その瞬間、緊張はピークに達し、上手く呼吸が出来ないくらいに激しく心臓が高鳴り始める中、楓さんはそんな私の異変を察知したのか。言葉はないけど、繋いでいた手に軽く力を込めてくれると、私はそれだけで少し気持ちが楽になっていく気がした。

そして、密かに深呼吸をしてから、私達は東郷代表達が待ち構えるリビングの扉を開いて中へと足を踏み入れる。



「時間通りだったな。…………それに、まさか例の女性まで連れてくるとは驚いた」

奥へと進むと窓際に設置された八人掛けの広いテーブルの端で向かい合って座っている東郷代表とその奥様。
東郷代表は私達の姿を目にした途端何とも冷めた表情でそう仰ると、私を一瞥してから直ぐに楓さんの方へと視線を戻した。

「今日は彼女のことも伝えようと思って来ました」

楓さんも東郷代表と負けじ劣らずの感情がこもっていない無機質な声と表情を向けて、テーブルの前で立ち止まる。
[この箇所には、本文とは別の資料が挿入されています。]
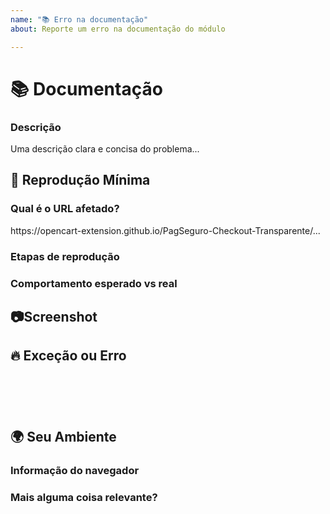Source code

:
 ```yaml
---
name: "📚 Erro na documentação"
about: Reporte um erro na documentação do módulo

---
```

<!--🔅🔅🔅🔅🔅🔅🔅🔅🔅🔅🔅🔅🔅🔅🔅🔅🔅🔅🔅🔅🔅🔅🔅🔅🔅🔅🔅🔅🔅🔅🔅

Oh, olá!

Para agilizar o processamento de problemas, pesquise os problemas abertos e fechados antes de enviar um novo.
Os problemas existentes geralmente contêm informações sobre soluções alternativas, resolução ou atualizações de progresso.

🔅🔅🔅🔅🔅🔅🔅🔅🔅🔅🔅🔅🔅🔅🔅🔅🔅🔅🔅🔅🔅🔅🔅🔅🔅🔅🔅🔅🔅🔅🔅🔅🔅-->

# 📚 Documentação

### Descrição

<!-- ✍️edit:--> Uma descrição clara e concisa do problema...


## 🔬 Reprodução Mínima

### Qual é o URL afetado?
<!-- ✍️edit:--> https://opencart-extension.github.io/PagSeguro-Checkout-Transparente/...

### Etapas de reprodução
<!-- Se aplicável, liste as etapas a serem executadas para reproduzir o problema -->
<!-- ✍️edit:-->

### Comportamento esperado vs real
<!-- Se aplicável, descreva a diferença entre o comportamento esperado e real após seguir as etapas de reprodução. -->
<!-- ✍️edit:-->


## 📷Screenshot
<!-- Muitas vezes, uma captura de tela pode ajudar a capturar o problema melhor do que uma longa descrição. -->
<!-- ✍️upload a screenshot:-->


## 🔥 Exceção ou Erro
<pre><code>
<!-- Se o problema vier acompanhado de uma exceção ou erro, compartilhe abaixo: -->
<!-- ✍️-->

</code></pre>


## 🌍  Seu Ambiente

### Informação do navegador
<!-- ✍️Este é um problema específico do navegador? Em caso afirmativo, especifique o dispositivo, navegador e versão. -->

### Mais alguma coisa relevante?
<!-- ✍️Forneça informações adicionais, se necessário. -->
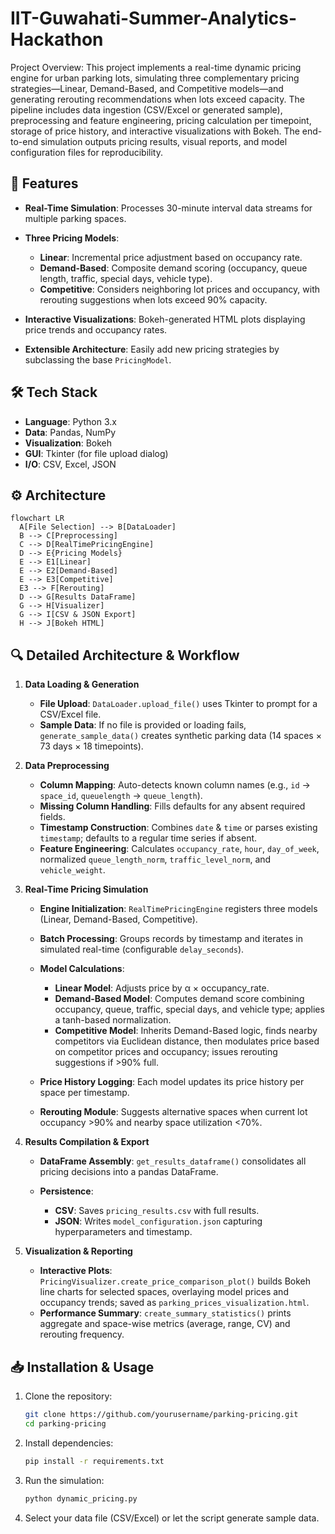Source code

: # IIT-Guwahati-Summer-Analytics-Hackathon
Project Overview: 
This project implements a real-time dynamic pricing engine for urban parking lots, simulating three complementary pricing strategies—Linear, Demand-Based, and Competitive models—and generating rerouting recommendations when lots exceed capacity. The pipeline includes data ingestion (CSV/Excel or generated sample), preprocessing and feature engineering, pricing calculation per timepoint, storage of price history, and interactive visualizations with Bokeh. The end-to-end simulation outputs pricing results, visual reports, and model configuration files for reproducibility.

## 🚀 Features

* **Real-Time Simulation**: Processes 30-minute interval data streams for multiple parking spaces.
* **Three Pricing Models**:

  * **Linear**: Incremental price adjustment based on occupancy rate.
  * **Demand-Based**: Composite demand scoring (occupancy, queue length, traffic, special days, vehicle type).
  * **Competitive**: Considers neighboring lot prices and occupancy, with rerouting suggestions when lots exceed 90% capacity.
* **Interactive Visualizations**: Bokeh-generated HTML plots displaying price trends and occupancy rates.
* **Extensible Architecture**: Easily add new pricing strategies by subclassing the base `PricingModel`.

## 🛠️ Tech Stack

* **Language**: Python 3.x
* **Data**: Pandas, NumPy
* **Visualization**: Bokeh
* **GUI**: Tkinter (for file upload dialog)
* **I/O**: CSV, Excel, JSON

## ⚙️ Architecture

```mermaid
flowchart LR
  A[File Selection] --> B[DataLoader]
  B --> C[Preprocessing]
  C --> D[RealTimePricingEngine]
  D --> E{Pricing Models}
  E --> E1[Linear]
  E --> E2[Demand-Based]
  E --> E3[Competitive]
  E3 --> F[Rerouting]
  D --> G[Results DataFrame]
  G --> H[Visualizer]
  G --> I[CSV & JSON Export]
  H --> J[Bokeh HTML]
```

## 🔍 Detailed Architecture & Workflow

1. **Data Loading & Generation**

   * **File Upload**: `DataLoader.upload_file()` uses Tkinter to prompt for a CSV/Excel file.
   * **Sample Data**: If no file is provided or loading fails, `generate_sample_data()` creates synthetic parking data (14 spaces × 73 days × 18 timepoints).

2. **Data Preprocessing**

   * **Column Mapping**: Auto-detects known column names (e.g., `id` → `space_id`, `queuelength` → `queue_length`).
   * **Missing Column Handling**: Fills defaults for any absent required fields.
   * **Timestamp Construction**: Combines `date` & `time` or parses existing `timestamp`; defaults to a regular time series if absent.
   * **Feature Engineering**: Calculates `occupancy_rate`, `hour`, `day_of_week`, normalized `queue_length_norm`, `traffic_level_norm`, and `vehicle_weight`.

3. **Real-Time Pricing Simulation**

   * **Engine Initialization**: `RealTimePricingEngine` registers three models (Linear, Demand-Based, Competitive).
   * **Batch Processing**: Groups records by timestamp and iterates in simulated real-time (configurable `delay_seconds`).
   * **Model Calculations**:

     * **Linear Model**: Adjusts price by α × occupancy\_rate.
     * **Demand-Based Model**: Computes demand score combining occupancy, queue, traffic, special days, and vehicle type; applies a tanh-based normalization.
     * **Competitive Model**: Inherits Demand-Based logic, finds nearby competitors via Euclidean distance, then modulates price based on competitor prices and occupancy; issues rerouting suggestions if >90% full.
   * **Price History Logging**: Each model updates its price history per space per timestamp.
   * **Rerouting Module**: Suggests alternative spaces when current lot occupancy >90% and nearby space utilization <70%.

4. **Results Compilation & Export**

   * **DataFrame Assembly**: `get_results_dataframe()` consolidates all pricing decisions into a pandas DataFrame.
   * **Persistence**:

     * **CSV**: Saves `pricing_results.csv` with full results.
     * **JSON**: Writes `model_configuration.json` capturing hyperparameters and timestamp.

5. **Visualization & Reporting**

   * **Interactive Plots**: `PricingVisualizer.create_price_comparison_plot()` builds Bokeh line charts for selected spaces, overlaying model prices and occupancy trends; saved as `parking_prices_visualization.html`.
   * **Performance Summary**: `create_summary_statistics()` prints aggregate and space-wise metrics (average, range, CV) and rerouting frequency.

## 📥 Installation & Usage

1. Clone the repository:

   ```bash
   git clone https://github.com/yourusername/parking-pricing.git
   cd parking-pricing
   ```
2. Install dependencies:

   ```bash
   pip install -r requirements.txt
   ```
3. Run the simulation:

   ```bash
   python dynamic_pricing.py
   ```
4. Select your data file (CSV/Excel) or let the script generate sample data.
「この非常事態によくそんな考えが浮かぶものだわ……」

その様子を横目でじっと睨みつけるように眺めていた奥様の憎しみがこもった刺々しい一言によって、更にその場の空気が張り詰めていく。


……怖い。

まだ二人にお会いしてから数十秒しか経っていないのに、愛情なんて全く感じられない突き刺さるような鋭い視線を受け、体が小さく震えてくる。
それなのに、楓さんは全く気にする素振りもせず凛とした表情で二人を見据えていた。

これが彼にとって東郷家での日常茶飯事なのだろうか。
子供の頃からずっとこんな視線を浴び続けていたのだとしたら、それは想像以上に辛くて恐ろしくて、並の人間であれば神経をやられても可笑しくない。

確かに楓さんも人に対して全くの無頓着で、自己肯定感がかなり低かった。
それもこれも全てこの環境がそうさせたのだとしたら、あまりにも残酷で、非道で到底許される話ではない。

けど、ここで怒りを露わにしても意味がないので、私は沸々と湧き起こってくる激情を何とか堪える為に歯を食いしばった。